NASA announces plans to push back launch date for Crew-8 mission
KENNEDY SPACE CENTER, Flor. (NBC, KYMA/KECY) - NASA announced plans on Thursday to push back the launch date for its Crew-8 mission.
The eighth mission of NASA's Commercial Crew Program's launch has been delayed, mainly because of traffic. As of now, the launch is outlooked for late February.
Busy times on the ground and in orbit.
"The one thing on the ground is that we're going to work around a very important NASA commercial Lunar Payload system...To deliver payloads to the South Pole of the Moon," said Steve Stich with NASA's Commerical Program.
A tight launch window
The moon mission with a tight launch window and has to go from pad 39A, where crewed missions also need to launch.
There's a lot of traffic on the International Space Station (I.S.S.). Crewed missions, like AX-3 that went up last week, and critical resupply missions will free up toward the end of February.
On Crew-8, four astronauts will travel in SpaceX's Crew Dragon Endeavor, launching atop a new Falcon 9 booster.
The Crew-8 mission update came on on NASA Remembrance Day.
Contributions
At a ceremony held at the Kennedy Space Center, Lowell Grissom, the brother of "Gus" Grissom, an Apollo 1 astronaut killed in a capsule fire during ground testing, spoke about his brother's contribution.
I think those early astronauts gave us that start and got us to the point where we are today."
Lowell Grissom, "Gus" Grissom's brother
An idea not lost on the four launching next month. Three NASA astronauts, Commander Matthew Dominick, pilot Michael Barratt, engineer Jeanette Epps, and one Russian cosmonaut, Alexander Grebenkin.

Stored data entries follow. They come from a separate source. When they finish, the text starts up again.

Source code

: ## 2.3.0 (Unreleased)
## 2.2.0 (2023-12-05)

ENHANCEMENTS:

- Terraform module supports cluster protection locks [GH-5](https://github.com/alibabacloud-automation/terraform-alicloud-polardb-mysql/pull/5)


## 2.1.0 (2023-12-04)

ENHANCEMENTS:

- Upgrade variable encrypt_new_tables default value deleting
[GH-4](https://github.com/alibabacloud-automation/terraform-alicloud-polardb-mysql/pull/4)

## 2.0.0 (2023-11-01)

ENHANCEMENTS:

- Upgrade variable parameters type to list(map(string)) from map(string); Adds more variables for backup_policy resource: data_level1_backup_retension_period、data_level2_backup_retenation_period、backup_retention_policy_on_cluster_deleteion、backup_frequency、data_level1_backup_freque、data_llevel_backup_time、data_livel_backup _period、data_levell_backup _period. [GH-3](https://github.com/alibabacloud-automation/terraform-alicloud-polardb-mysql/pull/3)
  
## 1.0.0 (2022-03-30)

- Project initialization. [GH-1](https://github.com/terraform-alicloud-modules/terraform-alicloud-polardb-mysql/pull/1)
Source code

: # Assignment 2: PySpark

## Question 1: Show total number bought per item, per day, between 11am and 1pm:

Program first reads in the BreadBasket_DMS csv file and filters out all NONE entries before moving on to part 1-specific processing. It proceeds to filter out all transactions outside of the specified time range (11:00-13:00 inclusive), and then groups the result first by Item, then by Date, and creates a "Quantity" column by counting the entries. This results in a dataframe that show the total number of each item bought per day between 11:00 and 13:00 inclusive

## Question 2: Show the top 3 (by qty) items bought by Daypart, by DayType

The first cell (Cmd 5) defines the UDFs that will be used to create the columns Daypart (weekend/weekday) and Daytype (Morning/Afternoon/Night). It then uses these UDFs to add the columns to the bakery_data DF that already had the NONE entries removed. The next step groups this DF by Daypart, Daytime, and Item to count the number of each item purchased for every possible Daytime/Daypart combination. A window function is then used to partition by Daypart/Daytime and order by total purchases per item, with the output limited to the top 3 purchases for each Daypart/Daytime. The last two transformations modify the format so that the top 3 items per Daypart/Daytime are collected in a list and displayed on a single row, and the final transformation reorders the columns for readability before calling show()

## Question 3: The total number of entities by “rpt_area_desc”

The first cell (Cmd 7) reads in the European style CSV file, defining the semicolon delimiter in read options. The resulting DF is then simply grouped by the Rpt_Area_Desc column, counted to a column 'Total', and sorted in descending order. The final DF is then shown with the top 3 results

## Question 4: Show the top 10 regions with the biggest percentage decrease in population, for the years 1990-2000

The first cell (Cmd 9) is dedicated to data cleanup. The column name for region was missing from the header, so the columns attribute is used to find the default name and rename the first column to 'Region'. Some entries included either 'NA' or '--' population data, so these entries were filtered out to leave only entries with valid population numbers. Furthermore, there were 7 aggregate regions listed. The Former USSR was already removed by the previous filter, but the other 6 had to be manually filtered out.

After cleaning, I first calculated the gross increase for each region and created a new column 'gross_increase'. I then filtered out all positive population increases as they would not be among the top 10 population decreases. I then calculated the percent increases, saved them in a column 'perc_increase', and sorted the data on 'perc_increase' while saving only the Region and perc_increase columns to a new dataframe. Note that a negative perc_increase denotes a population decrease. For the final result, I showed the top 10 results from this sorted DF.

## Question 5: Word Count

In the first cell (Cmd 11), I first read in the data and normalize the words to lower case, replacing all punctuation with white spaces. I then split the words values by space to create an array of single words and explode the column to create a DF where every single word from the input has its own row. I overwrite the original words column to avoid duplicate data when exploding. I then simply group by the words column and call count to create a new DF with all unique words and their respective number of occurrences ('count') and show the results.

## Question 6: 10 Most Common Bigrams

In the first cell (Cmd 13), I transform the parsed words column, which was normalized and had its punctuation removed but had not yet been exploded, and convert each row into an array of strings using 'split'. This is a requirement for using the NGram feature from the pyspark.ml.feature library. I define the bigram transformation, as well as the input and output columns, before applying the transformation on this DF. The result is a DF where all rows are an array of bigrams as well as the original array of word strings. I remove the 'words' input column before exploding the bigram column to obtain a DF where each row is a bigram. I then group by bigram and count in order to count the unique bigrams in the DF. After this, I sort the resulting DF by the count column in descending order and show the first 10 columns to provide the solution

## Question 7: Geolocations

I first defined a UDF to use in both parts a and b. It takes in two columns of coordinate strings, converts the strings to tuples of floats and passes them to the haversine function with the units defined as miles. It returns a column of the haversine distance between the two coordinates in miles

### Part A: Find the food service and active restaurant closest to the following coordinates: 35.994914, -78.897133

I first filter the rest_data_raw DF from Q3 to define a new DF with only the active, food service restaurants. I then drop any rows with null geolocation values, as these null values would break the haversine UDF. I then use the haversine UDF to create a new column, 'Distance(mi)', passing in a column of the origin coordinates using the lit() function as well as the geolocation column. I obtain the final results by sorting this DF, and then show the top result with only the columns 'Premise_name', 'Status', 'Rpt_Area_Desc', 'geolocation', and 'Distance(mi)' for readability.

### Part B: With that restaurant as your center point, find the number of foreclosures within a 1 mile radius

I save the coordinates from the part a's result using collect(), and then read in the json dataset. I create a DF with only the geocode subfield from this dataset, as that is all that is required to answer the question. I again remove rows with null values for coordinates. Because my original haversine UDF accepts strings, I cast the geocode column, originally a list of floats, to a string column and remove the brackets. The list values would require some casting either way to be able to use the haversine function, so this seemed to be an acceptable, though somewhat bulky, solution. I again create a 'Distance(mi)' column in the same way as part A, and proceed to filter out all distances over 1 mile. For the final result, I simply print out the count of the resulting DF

They also spoke about the mission on Thursday, with Barratt saying:
"Now we are deemed spaceflight ready. And it gives us that chance to pause and to think about all the people, the large community that helped get us and our spaceships ready to go."
When they do go, and are up on the I.S.S., they will conduct 200 experiments while in low Earth orbit for their 180-day mission.